The next art exhibition at Diana Fairbank's Oly Pop-UYp Gallery is a print show called Replication. Featured artists will be Lois Beck, Teri Bevelacqua and Faith Hagenhofer.
Lois Beck came late to making art. After taking various community college courses for 30 years, she decided she wanted a degree, which she completed in 1996 with a Bachelor of Arts in Humanities. During her last quarter at The Evergreen State College, she took her first art class - printmaking.
She says, “My artwork explores the many fascinating processes of printmaking with my current focus being monoprint. My prints include woodcuts, etchings, linocuts, solar plates and rubber blocks as well as monoprints, with each technique producing a different result. Recently, I have become interested in collage and combining collage with my prints is producing exciting results.
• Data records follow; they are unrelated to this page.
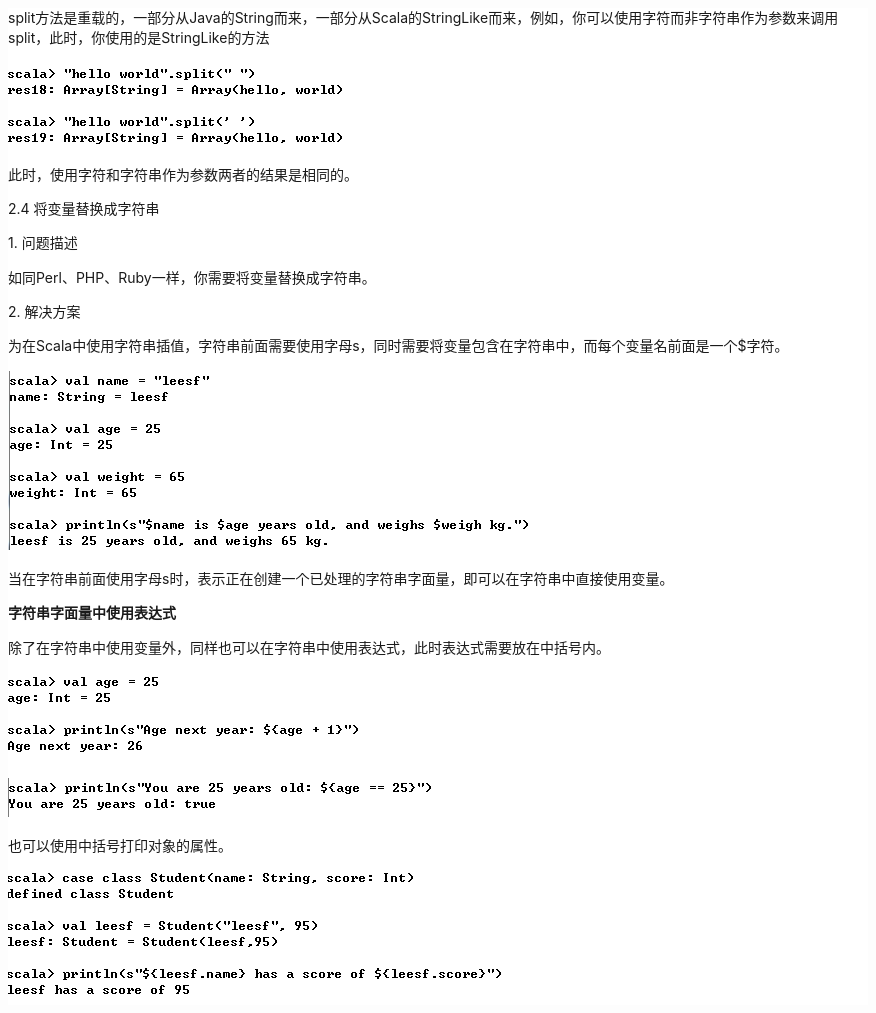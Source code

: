 split方法是重载的，一部分从Java的String而来，一部分从Scala的StringLike而来，例如，你可以使用字符而非字符串作为参数来调用split，此时，你使用的是StringLike的方法

![](../md/img/leesf456/616953-20170115211643916-942653566.png)

此时，使用字符和字符串作为参数两者的结果是相同的。

2.4 将变量替换成字符串

1\. 问题描述

如同Perl、PHP、Ruby一样，你需要将变量替换成字符串。

2\. 解决方案

为在Scala中使用字符串插值，字符串前面需要使用字母s，同时需要将变量包含在字符串中，而每个变量名前面是一个$字符。

![](../md/img/leesf456/616953-20170115212740588-347189560.png)

当在字符串前面使用字母s时，表示正在创建一个已处理的字符串字面量，即可以在字符串中直接使用变量。

**字符串字面量中使用表达式**

除了在字符串中使用变量外，同样也可以在字符串中使用表达式，此时表达式需要放在中括号内。

![](../md/img/leesf456/616953-20170116105321302-1435313784.png)

![](../md/img/leesf456/616953-20170116105433380-1981725201.png)

也可以使用中括号打印对象的属性。

![](../md/img/leesf456/616953-20170116105652724-1337791521.png)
“Creating art and making abstracts with color and motion bring me much wonder and satisfaction. Often I use several layers of ink and multiple passes through the press to achieve my nature abstracts. It is my hope that viewers of my work enjoy a private dialog with what they are seeing.”
Teri Bevelacqua
“I tend to react to the world around me and build my paintings from a universally personal journey. My painted collages are layers of images that play off of each other and mood. The images are like memories you think you have neatly tucked away; they emerge and fade in the strangest ways. Natural landscapes, urban landscapes and our man-made mess inspire me. Similar to riparian zones, zones between these places are fragile lines. The fragile lines also exist throughout our days as too many of us walk around this planet together. I find inspiration in those fragile lines in our physical world, our social world and the challenges we all face as we question the way we treat each other and our home planet.”
Faith Hagenhofer
Faith Hagenhofer has been a print maker for 35 years, working with linoleum block prints and almost exclusively in reduction. The pop-up show will offer a lot from her back catalog (mostly from the 1990's) and a few brand-new pieces! Her studio is in Tenino and she happily takes students to the craft, and visitors by appointment.
About the Show
This show spans the range of modern printmaking because:
Printmakers in our time are not constrained by the need to produce editions because any artwork can be reproduced digitally. So, prints and printed material tend to be conceived and worked as stand-alone productions much like paintings or mixed-media work. This gives printmakers the freedom to mix materials and different printmaking techniques while taking advantage of the surface quality and traditional vocabulary of printmaking.